Passion Antiquités

Épisode 28 – Isaac et l’exorcisme en Mésopotamie (Passion Antiquités)

A quoi servait l’exorcisme en Mésopotamie au Ier millénaire avant notre ère ?

La Mésopotamie est une aire historique et géographique souvent évoquée dans Passion Antiquités, mais dans c’est épisode 28 nous partons pour le Ier millénaire, une période moins abordée. Mon invité Isaac Ismael Kissane est diplômé du Master Mondes Anciens de l’Université Lyon 2. Il a réalisé un mémoire de première année sur l’exorcisme au Proche-Orient ancien (d’après les sources du Ier millénaire av. J.-C.) sous la direction de Virginie Muller, maîtresse de conférences en assyriologie. Il a aussi soutenu un mémoire de deuxième année de master sur les modalités de domination du territoire de l’Empire assyrien au Levant au Ier millénaire av. (d’après les sources archéologiques et textuelles).

L’objectif de son premier mémoire était d’explorer l’exorcisme au Proche-Orient ancien, au Ier millénaire av. notre ère d’après les sources historiques et philologiques permettant de comprendre autant la pratique (ses textes et rituels), ses offices, que le statut de ses officiants. L’exorcisme occupe une place importante dans la pensée et la pratique religieuse du Proche-Orient ancien, notamment en Mésopotamie où elle est très bien documentée.

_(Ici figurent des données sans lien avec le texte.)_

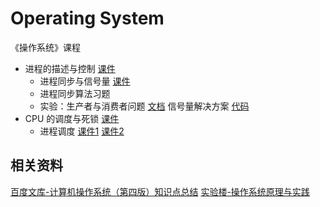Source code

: # Operating System

《操作系统》课程

- 进程的描述与控制 [课件](./ppt/操作系统第2章.pdf)
  - 进程同步与信号量 [课件](./ppt/L16-进程同步与信号量.pdf)
  - 进程同步算法习题
  - 实验：生产者与消费者问题 [文档](./exp-producer-consumer.md) 
    信号量解决方案 [代码](./exp-producer-consumer-semaphores.cpp)
- CPU 的调度与死锁 [课件](./ppt/操作系统第3章.pdf)
  - 进程调度 [课件1](./ppt/L14-CPU调度策略.pdf) [课件2](./pptL15-一个实际的schedule函数.pdf)

## 相关资料

[百度文库-计算机操作系统（第四版）知识点总结](https://wenku.baidu.com/view/6fb7f7a6c1c708a1294a4446.html)
[实验楼-操作系统原理与实践](https://www.shiyanlou.com/courses/115)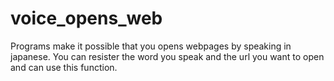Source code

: # voice_opens_web

Programs make it possible that you opens webpages by speaking in japanese. You can resister the word you speak and the url you want to open and can use this function.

Quel exorcisme en Mésopotamie ?

Plaque-de-conjuration-contre-Lamastu-Assyrie-env.-10e-7e-s.-av.-J.-C.-Bronze-138-x-88-x-25-cm-Musee-du-Louvre
Musée du Louvre, Département des Antiquités orientales, AO 22205 – https://collections.louvre.fr/ark:/53355/cl010120479 

L’exorcisme mésopotamien s’inscrit dans une tradition ancienne, dont les premières attestations remontent au IIIème millénaire avavant notre ère. Toutefois, c’est au Ier millénaire que la documentation devient particulièrement riche, notamment grâce à la découverte et à la conservation de nombreux textes rituels et administratifs issus des fouilles des bibliothèques royales de Ninive (Assyrie) et de Babylone au XIXème siècle. Les sources utilisées par mon invité Isaac Ismael Kissane proviennent principalement de l’empire néo-assyrien (934-609 av. J.-C.), où l’exorcisme joue un rôle essentiel dans la protection du roi et de l’État, et plus sporadiquement de l’empire néo-babylonien (626-539 av. J.-C.) qui hérite et développe les traditions rituelles anciennes.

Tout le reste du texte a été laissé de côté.